START Entries supplied

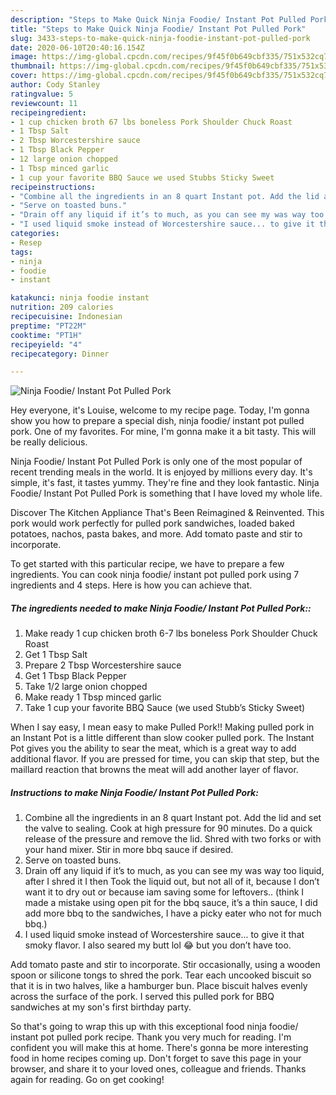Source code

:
 ```yaml
---
description: "Steps to Make Quick Ninja Foodie/ Instant Pot Pulled Pork"
title: "Steps to Make Quick Ninja Foodie/ Instant Pot Pulled Pork"
slug: 3433-steps-to-make-quick-ninja-foodie-instant-pot-pulled-pork
date: 2020-06-10T20:40:16.154Z
image: https://img-global.cpcdn.com/recipes/9f45f0b649cbf335/751x532cq70/ninja-foodie-instant-pot-pulled-pork-recipe-main-photo.jpg
thumbnail: https://img-global.cpcdn.com/recipes/9f45f0b649cbf335/751x532cq70/ninja-foodie-instant-pot-pulled-pork-recipe-main-photo.jpg
cover: https://img-global.cpcdn.com/recipes/9f45f0b649cbf335/751x532cq70/ninja-foodie-instant-pot-pulled-pork-recipe-main-photo.jpg
author: Cody Stanley
ratingvalue: 5
reviewcount: 11
recipeingredient:
- 1 cup chicken broth 67 lbs boneless Pork Shoulder Chuck Roast
- 1 Tbsp Salt
- 2 Tbsp Worcestershire sauce
- 1 Tbsp Black Pepper
- 12 large onion chopped
- 1 Tbsp minced garlic
- 1 cup your favorite BBQ Sauce we used Stubbs Sticky Sweet
recipeinstructions:
- "Combine all the ingredients in an 8 quart Instant pot. Add the lid and set the valve to sealing. Cook at high pressure for 90 minutes. Do a quick release of the pressure and remove the lid. Shred with two forks or with your hand mixer. Stir in more bbq sauce if desired."
- "Serve on toasted buns."
- "Drain off any liquid if it’s to much, as you can see my was way too liquid, after I shred it I then Took the liquid out, but not all of it, because I don’t want it to dry out or because iam saving some for leftovers.. (think I made a mistake using open pit for the bbq sauce, it’s a thin sauce, I did add more bbq to the sandwiches, I have a picky eater who not for much bbq.)"
- "I used liquid smoke instead of Worcestershire sauce... to give it that smoky flavor. I also seared my butt lol 😂 but you don’t have too."
categories:
- Resep
tags:
- ninja
- foodie
- instant

katakunci: ninja foodie instant
nutrition: 209 calories
recipecuisine: Indonesian
preptime: "PT22M"
cooktime: "PT1H"
recipeyield: "4"
recipecategory: Dinner

---
```



![Ninja Foodie/ Instant Pot Pulled Pork](https://img-global.cpcdn.com/recipes/9f45f0b649cbf335/751x532cq70/ninja-foodie-instant-pot-pulled-pork-recipe-main-photo.jpg)

Hey everyone, it's Louise, welcome to my recipe page. Today, I'm gonna show you how to prepare a special dish, ninja foodie/ instant pot pulled pork. One of my favorites. For mine, I'm gonna make it a bit tasty. This will be really delicious.

Ninja Foodie/ Instant Pot Pulled Pork is only one of the most popular of recent trending meals in the world. It is enjoyed by millions every day. It's simple, it's fast, it tastes yummy. They're fine and they look fantastic. Ninja Foodie/ Instant Pot Pulled Pork is something that I have loved my whole life.

Discover The Kitchen Appliance That&#39;s Been Reimagined &amp; Reinvented. This pork would work perfectly for pulled pork sandwiches, loaded baked potatoes, nachos, pasta bakes, and more. Add tomato paste and stir to incorporate.


To get started with this particular recipe, we have to prepare a few ingredients. You can cook ninja foodie/ instant pot pulled pork using 7 ingredients and 4 steps. Here is how you can achieve that.

##### The ingredients needed to make Ninja Foodie/ Instant Pot Pulled Pork::

1. Make ready 1 cup chicken broth 6-7 lbs boneless Pork Shoulder Chuck Roast
1. Get 1 Tbsp Salt
1. Prepare 2 Tbsp Worcestershire sauce
1. Get 1 Tbsp Black Pepper
1. Take 1/2 large onion chopped
1. Make ready 1 Tbsp minced garlic
1. Take 1 cup your favorite BBQ Sauce (we used Stubb’s Sticky Sweet)


When I say easy, I mean easy to make Pulled Pork!! Making pulled pork in an Instant Pot is a little different than slow cooker pulled pork. The Instant Pot gives you the ability to sear the meat, which is a great way to add additional flavor. If you are pressed for time, you can skip that step, but the maillard reaction that browns the meat will add another layer of flavor. 

##### Instructions to make Ninja Foodie/ Instant Pot Pulled Pork:

1. Combine all the ingredients in an 8 quart Instant pot.
Add the lid and set the valve to sealing.
Cook at high pressure for 90 minutes.
Do a quick release of the pressure and remove the lid.
Shred with two forks or with your hand mixer.
Stir in more bbq sauce if desired.
1. Serve on toasted buns.
1. Drain off any liquid if it’s to much, as you can see my was way too liquid, after I shred it I then Took the liquid out, but not all of it, because I don’t want it to dry out or because iam saving some for leftovers.. (think I made a mistake using open pit for the bbq sauce, it’s a thin sauce, I did add more bbq to the sandwiches, I have a picky eater who not for much bbq.)
1. I used liquid smoke instead of Worcestershire sauce... to give it that smoky flavor. I also seared my butt lol 😂 but you don’t have too.


Add tomato paste and stir to incorporate. Stir occasionally, using a wooden spoon or silicone tongs to shred the pork. Tear each uncooked biscuit so that it is in two halves, like a hamburger bun. Place biscuit halves evenly across the surface of the pork. I served this pulled pork for BBQ sandwiches at my son&#39;s first birthday party. 

So that's going to wrap this up with this exceptional food ninja foodie/ instant pot pulled pork recipe. Thank you very much for reading. I'm confident you will make this at home. There's gonna be more interesting food in home recipes coming up. Don't forget to save this page in your browser, and share it to your loved ones, colleague and friends. Thanks again for reading. Go on get cooking!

END Entries supplied

#### What is required:
When the listing is transcribed, every line must match the original exactly, and the pictures must be left out.

#### Answer space:
Source code

:
 ```yaml
---
description: "Steps to Make Quick Ninja Foodie/ Instant Pot Pulled Pork"
title: "Steps to Make Quick Ninja Foodie/ Instant Pot Pulled Pork"
slug: 3433-steps-to-make-quick-ninja-foodie-instant-pot-pulled-pork
date: 2020-06-10T20:40:16.154Z
image: https://img-global.cpcdn.com/recipes/9f45f0b649cbf335/751x532cq70/ninja-foodie-instant-pot-pulled-pork-recipe-main-photo.jpg
thumbnail: https://img-global.cpcdn.com/recipes/9f45f0b649cbf335/751x532cq70/ninja-foodie-instant-pot-pulled-pork-recipe-main-photo.jpg
cover: https://img-global.cpcdn.com/recipes/9f45f0b649cbf335/751x532cq70/ninja-foodie-instant-pot-pulled-pork-recipe-main-photo.jpg
author: Cody Stanley
ratingvalue: 5
reviewcount: 11
recipeingredient:
- 1 cup chicken broth 67 lbs boneless Pork Shoulder Chuck Roast
- 1 Tbsp Salt
- 2 Tbsp Worcestershire sauce
- 1 Tbsp Black Pepper
- 12 large onion chopped
- 1 Tbsp minced garlic
- 1 cup your favorite BBQ Sauce we used Stubbs Sticky Sweet
recipeinstructions:
- "Combine all the ingredients in an 8 quart Instant pot. Add the lid and set the valve to sealing. Cook at high pressure for 90 minutes. Do a quick release of the pressure and remove the lid. Shred with two forks or with your hand mixer. Stir in more bbq sauce if desired."
- "Serve on toasted buns."
- "Drain off any liquid if it’s to much, as you can see my was way too liquid, after I shred it I then Took the liquid out, but not all of it, because I don’t want it to dry out or because iam saving some for leftovers.. (think I made a mistake using open pit for the bbq sauce, it’s a thin sauce, I did add more bbq to the sandwiches, I have a picky eater who not for much bbq.)"
- "I used liquid smoke instead of Worcestershire sauce... to give it that smoky flavor. I also seared my butt lol 😂 but you don’t have too."
categories:
- Resep
tags:
- ninja
- foodie
- instant

katakunci: ninja foodie instant
nutrition: 209 calories
recipecuisine: Indonesian
preptime: "PT22M"
cooktime: "PT1H"
recipeyield: "4"
recipecategory: Dinner

---
```



![Ninja Foodie/ Instant Pot Pulled Pork](https://img-global.cpcdn.com/recipes/9f45f0b649cbf335/751x532cq70/ninja-foodie-instant-pot-pulled-pork-recipe-main-photo.jpg)

Hey everyone, it's Louise, welcome to my recipe page. Today, I'm gonna show you how to prepare a special dish, ninja foodie/ instant pot pulled pork. One of my favorites. For mine, I'm gonna make it a bit tasty. This will be really delicious.

Ninja Foodie/ Instant Pot Pulled Pork is only one of the most popular of recent trending meals in the world. It is enjoyed by millions every day. It's simple, it's fast, it tastes yummy. They're fine and they look fantastic. Ninja Foodie/ Instant Pot Pulled Pork is something that I have loved my whole life.

Discover The Kitchen Appliance That&#39;s Been Reimagined &amp; Reinvented. This pork would work perfectly for pulled pork sandwiches, loaded baked potatoes, nachos, pasta bakes, and more. Add tomato paste and stir to incorporate.


To get started with this particular recipe, we have to prepare a few ingredients. You can cook ninja foodie/ instant pot pulled pork using 7 ingredients and 4 steps. Here is how you can achieve that.

##### The ingredients needed to make Ninja Foodie/ Instant Pot Pulled Pork::

1. Make ready 1 cup chicken broth 6-7 lbs boneless Pork Shoulder Chuck Roast
1. Get 1 Tbsp Salt
1. Prepare 2 Tbsp Worcestershire sauce
1. Get 1 Tbsp Black Pepper
1. Take 1/2 large onion chopped
1. Make ready 1 Tbsp minced garlic
1. Take 1 cup your favorite BBQ Sauce (we used Stubb’s Sticky Sweet)


When I say easy, I mean easy to make Pulled Pork!! Making pulled pork in an Instant Pot is a little different than slow cooker pulled pork. The Instant Pot gives you the ability to sear the meat, which is a great way to add additional flavor. If you are pressed for time, you can skip that step, but the maillard reaction that browns the meat will add another layer of flavor. 

##### Instructions to make Ninja Foodie/ Instant Pot Pulled Pork:

1. Combine all the ingredients in an 8 quart Instant pot.
Add the lid and set the valve to sealing.
Cook at high pressure for 90 minutes.
Do a quick release of the pressure and remove the lid.
Shred with two forks or with your hand mixer.
Stir in more bbq sauce if desired.
1. Serve on toasted buns.
1. Drain off any liquid if it’s to much, as you can see my was way too liquid, after I shred it I then Took the liquid out, but not all of it, because I don’t want it to dry out or because iam saving some for leftovers.. (think I made a mistake using open pit for the bbq sauce, it’s a thin sauce, I did add more bbq to the sandwiches, I have a picky eater who not for much bbq.)
1. I used liquid smoke instead of Worcestershire sauce... to give it that smoky flavor. I also seared my butt lol 😂 but you don’t have too.


Add tomato paste and stir to incorporate. Stir occasionally, using a wooden spoon or silicone tongs to shred the pork. Tear each uncooked biscuit so that it is in two halves, like a hamburger bun. Place biscuit halves evenly across the surface of the pork. I served this pulled pork for BBQ sandwiches at my son&#39;s first birthday party. 

So that's going to wrap this up with this exceptional food ninja foodie/ instant pot pulled pork recipe. Thank you very much for reading. I'm confident you will make this at home. There's gonna be more interesting food in home recipes coming up. Don't forget to save this page in your browser, and share it to your loved ones, colleague and friends. Thanks again for reading. Go on get cooking!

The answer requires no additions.